In 1964, Jerry Lee Lewis was about as ‘off the grid’ as you could get. He was the living definition of a has-been, as his career was completely derailed in 1958. Once the scandal of his marriage to his 13 year-old cousin hit the streets, his future as a rock and roll superstar was eviscerated, and Lewis became a pariah that couldn’t be touched. Overnight, he was kicked to the curb, blacklisted in England and even in his own country. In the time that he retreated to lick his wounds, the music industry changed drastically. The British Invasion, led by The Beatles, rendered the 50s rocker obsolete, pushing Lewis toward the dustbin of music history.
The world expected Lewis to fade away, but he did not plan on cooperating with that expectation. Instead, he grew even more hardheaded, even more committed to his manifest destiny of being the greatest living performer the world has ever seen. Most venues wouldn’t even let him play, but when he could get a gig, he played as if his life depended on it. And in a sense, it did. In Germany, a cult following still supported him, so although he had gone six years without a hit, a small German label decided to take a chance and record a live performance at the Star Club (yes, the same one where the Beatles played before they altered history) in Germany.
On “Live at the Star Club,” Lewis plays with almost total disregard for his support group, torturing them as he constantly ramps up the tempos until it reaches a point of combustion. Was it pent-up anger that fueled him? Resentment? Rage? By all accounts, Lewis was exceptionally proud and more than a little vain. How do imagine he felt watching from the sidelines as The Beatles changed the world and got all of the glory, making his ‘comeback’ that much more impossible?

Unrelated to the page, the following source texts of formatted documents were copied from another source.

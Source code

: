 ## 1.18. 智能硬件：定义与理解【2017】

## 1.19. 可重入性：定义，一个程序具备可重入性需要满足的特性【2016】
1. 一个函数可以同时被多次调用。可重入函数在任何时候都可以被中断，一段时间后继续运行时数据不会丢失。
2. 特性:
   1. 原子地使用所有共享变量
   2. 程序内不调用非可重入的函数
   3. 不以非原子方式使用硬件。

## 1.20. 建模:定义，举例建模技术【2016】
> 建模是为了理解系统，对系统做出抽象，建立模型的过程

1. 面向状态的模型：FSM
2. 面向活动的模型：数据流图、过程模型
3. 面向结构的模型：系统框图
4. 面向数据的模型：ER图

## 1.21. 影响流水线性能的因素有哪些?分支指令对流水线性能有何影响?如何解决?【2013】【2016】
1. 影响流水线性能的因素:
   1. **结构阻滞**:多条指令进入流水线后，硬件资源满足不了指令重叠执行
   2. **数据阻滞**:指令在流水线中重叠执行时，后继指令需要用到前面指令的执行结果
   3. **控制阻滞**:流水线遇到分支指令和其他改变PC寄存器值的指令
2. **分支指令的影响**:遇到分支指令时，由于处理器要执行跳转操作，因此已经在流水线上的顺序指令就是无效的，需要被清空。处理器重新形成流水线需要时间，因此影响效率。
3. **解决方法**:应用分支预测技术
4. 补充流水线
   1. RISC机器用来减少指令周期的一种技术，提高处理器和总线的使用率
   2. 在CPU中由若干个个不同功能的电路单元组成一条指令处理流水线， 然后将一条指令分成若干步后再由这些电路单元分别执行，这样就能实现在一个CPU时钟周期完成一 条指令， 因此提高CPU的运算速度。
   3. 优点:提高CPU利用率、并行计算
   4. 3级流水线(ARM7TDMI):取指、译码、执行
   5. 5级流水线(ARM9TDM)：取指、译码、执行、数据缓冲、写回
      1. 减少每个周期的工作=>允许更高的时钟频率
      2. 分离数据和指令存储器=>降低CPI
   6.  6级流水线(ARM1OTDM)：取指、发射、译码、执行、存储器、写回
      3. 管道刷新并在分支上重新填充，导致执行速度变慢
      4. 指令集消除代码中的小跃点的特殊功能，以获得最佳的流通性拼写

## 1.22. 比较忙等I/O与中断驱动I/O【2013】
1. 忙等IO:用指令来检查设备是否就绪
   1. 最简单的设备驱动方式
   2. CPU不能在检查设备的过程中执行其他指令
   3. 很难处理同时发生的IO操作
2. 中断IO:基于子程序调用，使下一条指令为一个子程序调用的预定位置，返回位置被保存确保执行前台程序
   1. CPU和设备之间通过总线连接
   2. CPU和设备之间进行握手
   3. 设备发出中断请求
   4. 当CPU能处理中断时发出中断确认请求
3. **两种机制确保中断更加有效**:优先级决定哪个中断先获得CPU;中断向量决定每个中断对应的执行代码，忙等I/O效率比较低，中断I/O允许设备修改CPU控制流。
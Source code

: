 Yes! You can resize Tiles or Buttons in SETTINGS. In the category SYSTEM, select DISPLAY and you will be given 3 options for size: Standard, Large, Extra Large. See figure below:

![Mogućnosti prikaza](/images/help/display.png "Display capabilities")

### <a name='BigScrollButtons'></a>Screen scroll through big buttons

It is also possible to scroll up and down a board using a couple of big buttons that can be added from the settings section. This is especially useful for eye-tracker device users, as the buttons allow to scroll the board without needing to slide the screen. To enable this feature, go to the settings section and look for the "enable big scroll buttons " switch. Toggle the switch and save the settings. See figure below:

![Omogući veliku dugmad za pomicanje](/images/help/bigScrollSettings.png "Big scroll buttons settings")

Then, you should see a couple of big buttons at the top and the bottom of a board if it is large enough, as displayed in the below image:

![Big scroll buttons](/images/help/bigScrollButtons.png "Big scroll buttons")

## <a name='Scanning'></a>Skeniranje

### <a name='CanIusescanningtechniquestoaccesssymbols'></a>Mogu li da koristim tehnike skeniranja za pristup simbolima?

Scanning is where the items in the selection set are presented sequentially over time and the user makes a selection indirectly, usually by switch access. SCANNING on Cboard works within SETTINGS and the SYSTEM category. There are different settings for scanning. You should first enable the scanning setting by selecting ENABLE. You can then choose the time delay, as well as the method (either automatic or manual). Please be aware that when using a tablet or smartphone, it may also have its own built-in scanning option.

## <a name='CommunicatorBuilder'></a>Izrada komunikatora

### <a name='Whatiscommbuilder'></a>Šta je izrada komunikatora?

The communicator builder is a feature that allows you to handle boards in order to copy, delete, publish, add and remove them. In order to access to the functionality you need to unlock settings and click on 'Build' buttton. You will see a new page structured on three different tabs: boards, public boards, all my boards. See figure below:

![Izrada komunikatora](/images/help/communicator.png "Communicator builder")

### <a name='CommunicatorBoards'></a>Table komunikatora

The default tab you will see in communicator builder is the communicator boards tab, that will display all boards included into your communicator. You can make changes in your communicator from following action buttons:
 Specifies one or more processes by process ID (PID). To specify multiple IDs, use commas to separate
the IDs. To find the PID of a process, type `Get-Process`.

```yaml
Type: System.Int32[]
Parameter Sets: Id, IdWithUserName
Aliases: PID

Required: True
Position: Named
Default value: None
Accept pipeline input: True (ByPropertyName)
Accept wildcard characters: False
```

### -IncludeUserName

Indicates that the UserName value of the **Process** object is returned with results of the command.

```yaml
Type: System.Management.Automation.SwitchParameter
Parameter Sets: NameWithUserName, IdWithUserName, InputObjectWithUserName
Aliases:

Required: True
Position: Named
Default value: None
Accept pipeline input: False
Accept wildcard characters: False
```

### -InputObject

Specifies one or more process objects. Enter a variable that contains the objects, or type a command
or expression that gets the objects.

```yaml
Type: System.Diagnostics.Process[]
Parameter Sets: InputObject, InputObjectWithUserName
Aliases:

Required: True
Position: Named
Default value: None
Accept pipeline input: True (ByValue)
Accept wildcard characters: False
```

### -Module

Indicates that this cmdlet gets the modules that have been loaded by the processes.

Listen to this album. The music is downright feral. Jerry Lee was a scary guy, and this record captures his stubbornness, his absolute sense of self-confidence and a fearlessness that practically challenges his audience. It’s like he’s saying, “I dare you to ignore THIS!” He pounds so hard that I half expect the piano to go up in flames. The band rocks like crazy (that’s the Nashville Teens holding on for dear life), but they still struggle to keep up with him as he races through each song like a demented madman. Rolling Stone later reviewed the record, saying, “'Live At The Star Club, Hamburg' is not an album, it's a crime scene: Jerry Lee Lewis slaughters his rivals in a thirteen-song set that feels like one long convulsion”. You probably heard most of these tunes before, but you never heard them played better than here on this record. It just might be the most intense live album ever recorded…by anybody.